« on: September 29, 2014, 06:15:40 am »
With metadata suddenly in the spotlight, Brooks decided earlier this year to dust off his Ricochet program and tweak it to make it more elegant—he knew he’d still have a problem, however, getting anyone to adopt it. He wasn’t a known name in the security world and there was no reason anyone should trust him or his program.
Enter Invisible.im, a group formed by Australian security journalist Patrick Gray. Last July, Gray announced that he was working with HD Moore, developer of the Metasploit Framework tool used by security researchers to pen-test systems, and with another respected security professional who goes by his hacker handle The Grugq, to craft a secure, open-source encrypted chat program cobbled together from parts of existing anonymity and messaging systems—such as Prosody, Pidgin and Tor. They wanted a system that was highly secure, user friendly and metadata-free. Gray says his primary motivation was to protect the anonymity of sources who contact journalists.
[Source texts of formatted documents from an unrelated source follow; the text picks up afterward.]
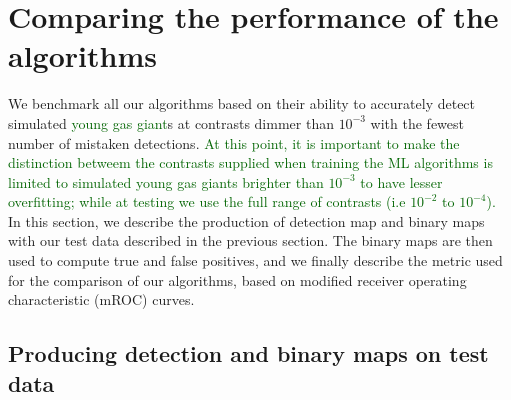\documentclass[referee]{aa} %
\newcommand{\newchange}[1]{\textcolor{darkgreen}{#1}}
\begin{document}
\section{Comparing the performance of the algorithms}\label{sec:results}

We benchmark all our algorithms based on their ability to accurately detect simulated \newchange{young gas giant}s at contrasts dimmer than $10^{-3}$ with the fewest number of mistaken detections.
\newchange{At this point, it is important to make the distinction betweem the contrasts supplied when training the ML algorithms is limited to simulated young gas giants brighter than $10^{-3}$ to have lesser overfitting; while at testing we use the full range of contrasts (i.e $10^{-2}$ to $10^{-4}$).}
In this section, we describe the production of detection map and binary maps with our test data described in the previous section.
The binary maps are then used to compute true and false positives, and we finally describe the metric used for the comparison of our algorithms, based on modified receiver operating characteristic (mROC) curves.


\subsection{Producing detection and binary maps on test data}\label{sec:testdata}
\end{document}
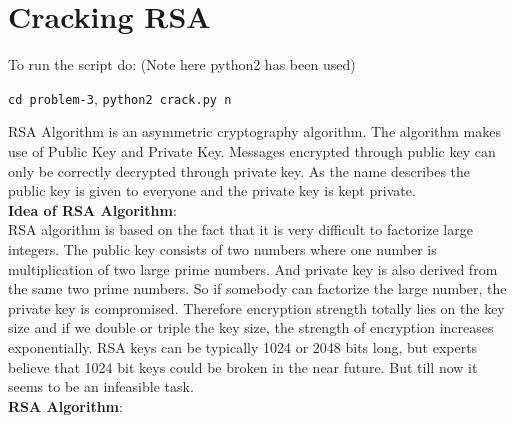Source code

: \documentclass{exam}
\begin{document}
\section{Cracking RSA}
To run the script do: (Note here python2 has been used)
\begin{center}
    \texttt{cd problem-3},
    \texttt{python2 crack.py n}
\end{center}
RSA Algorithm is an asymmetric cryptography algorithm. The algorithm makes use of Public Key and Private Key. Messages encrypted through public key can only be correctly decrypted through private key. As the name describes the public key is given to everyone and the private key is kept private. \vspace{0.05in} \\
\textbf{Idea of RSA Algorithm}: \vspace{0.05in} \\
RSA algorithm is based on the fact that it is very difficult to factorize large integers. The public key consists of two numbers where one number is multiplication of two large prime numbers. And private key is also derived from the same two prime numbers. So if somebody can factorize the large number, the private key is compromised. Therefore encryption strength totally lies on the key size and if we double or triple the key size, the strength of encryption increases exponentially. RSA keys can be typically 1024 or 2048 bits long, but experts believe that 1024 bit keys could be broken in the near future. But till now it seems to be an infeasible task. \vspace{0.05in} \\
\textbf{RSA Algorithm}:
\end{document}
“At the moment, when sources contact a journalist, they’re going to leave a metadata trail, whether it’s a phone call record or instant message or email record [regardless of whether or not the content of their communication is encrypted],” he says. “And that data is currently accessible to authorities without a warrant.”
When Brooks wrote to say he’d already designed a chat program that eliminated metadata, Gray and his group took a look at the code and quickly dropped their plan to develop their own tool, in favor of working with Brooks to develop his.